> **REQUIREMENT**:
Only the pictures are to be dropped; return all other data below exactly.

╭─ EXCERPTED RECORDS

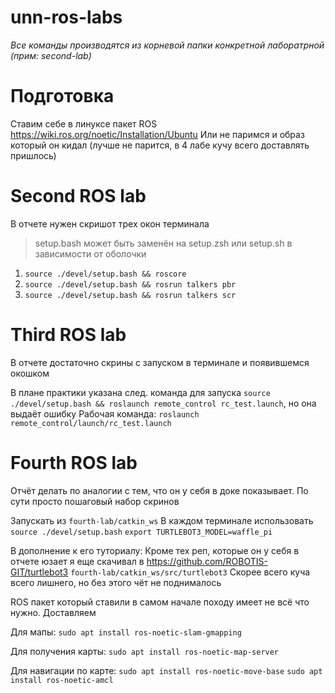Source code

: # unn-ros-labs

*Все команды производятся из корневой папки конкретной лаборатрной (прим: second-lab)*

# Подготовка
Ставим себе в линуксе пакет ROS https://wiki.ros.org/noetic/Installation/Ubuntu
Или не паримся и образ который он кидал (лучше не парится, в 4 лабе кучу всего доставлять пришлось)

# Second ROS lab
В отчете нужен скришот трех окон терминала

> setup.bash может быть заменён на setup.zsh или setup.sh в зависимости от оболочки
1. `source ./devel/setup.bash && roscore`
2. `source ./devel/setup.bash && rosrun talkers pbr`
3. `source ./devel/setup.bash && rosrun talkers scr`

# Third ROS lab
В отчете достаточно скрины с запуском в терминале и появившемся окошком

В плане практики указана след. команда для запуска `source ./devel/setup.bash && roslaunch remote_control rc_test.launch`, но она выдаёт ошибку
Рабочая команда: `roslaunch remote_control/launch/rc_test.launch`

# Fourth ROS lab
Отчёт делать по аналогии с тем, что он у себя в доке показывает. По сути просто пошаговый набор скринов

Запускать из `fourth-lab/catkin_ws`
В каждом терминале использовать
`source ./devel/setup.bash`
`export TURTLEBOT3_MODEL=waffle_pi`

В дополнение к его туториалу:
Кроме тех реп, которые он у себя в отчете юзает я еще скачивал в https://github.com/ROBOTIS-GIT/turtlebot3 `fourth-lab/catkin_ws/src/turtlebot3`
Скорее всего куча всего лишнего, но без этого чёт не поднималось

ROS пакет который ставили в самом начале походу имеет не всё что нужно. Доставляем

Для мапы:
`sudo apt install ros-noetic-slam-gmapping`

Для получения карты:
`sudo apt install ros-noetic-map-server`

Для навигации по карте:
`sudo apt install ros-noetic-move-base`
`sudo apt install ros-noetic-amcl`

╰─

> **THE ANSWER**:
Source code

: # unn-ros-labs

*Все команды производятся из корневой папки конкретной лаборатрной (прим: second-lab)*

# Подготовка
Ставим себе в линуксе пакет ROS https://wiki.ros.org/noetic/Installation/Ubuntu
Или не паримся и образ который он кидал (лучше не парится, в 4 лабе кучу всего доставлять пришлось)

# Second ROS lab
В отчете нужен скришот трех окон терминала

> setup.bash может быть заменён на setup.zsh или setup.sh в зависимости от оболочки
1. `source ./devel/setup.bash && roscore`
2. `source ./devel/setup.bash && rosrun talkers pbr`
3. `source ./devel/setup.bash && rosrun talkers scr`

# Third ROS lab
В отчете достаточно скрины с запуском в терминале и появившемся окошком

В плане практики указана след. команда для запуска `source ./devel/setup.bash && roslaunch remote_control rc_test.launch`, но она выдаёт ошибку
Рабочая команда: `roslaunch remote_control/launch/rc_test.launch`

# Fourth ROS lab
Отчёт делать по аналогии с тем, что он у себя в доке показывает. По сути просто пошаговый набор скринов

Запускать из `fourth-lab/catkin_ws`
В каждом терминале использовать
`source ./devel/setup.bash`
`export TURTLEBOT3_MODEL=waffle_pi`

В дополнение к его туториалу:
Кроме тех реп, которые он у себя в отчете юзает я еще скачивал в https://github.com/ROBOTIS-GIT/turtlebot3 `fourth-lab/catkin_ws/src/turtlebot3`
Скорее всего куча всего лишнего, но без этого чёт не поднималось

ROS пакет который ставили в самом начале походу имеет не всё что нужно. Доставляем

Для мапы:
`sudo apt install ros-noetic-slam-gmapping`

Для получения карты:
`sudo apt install ros-noetic-map-server`

Для навигации по карте:
`sudo apt install ros-noetic-move-base`
`sudo apt install ros-noetic-amcl`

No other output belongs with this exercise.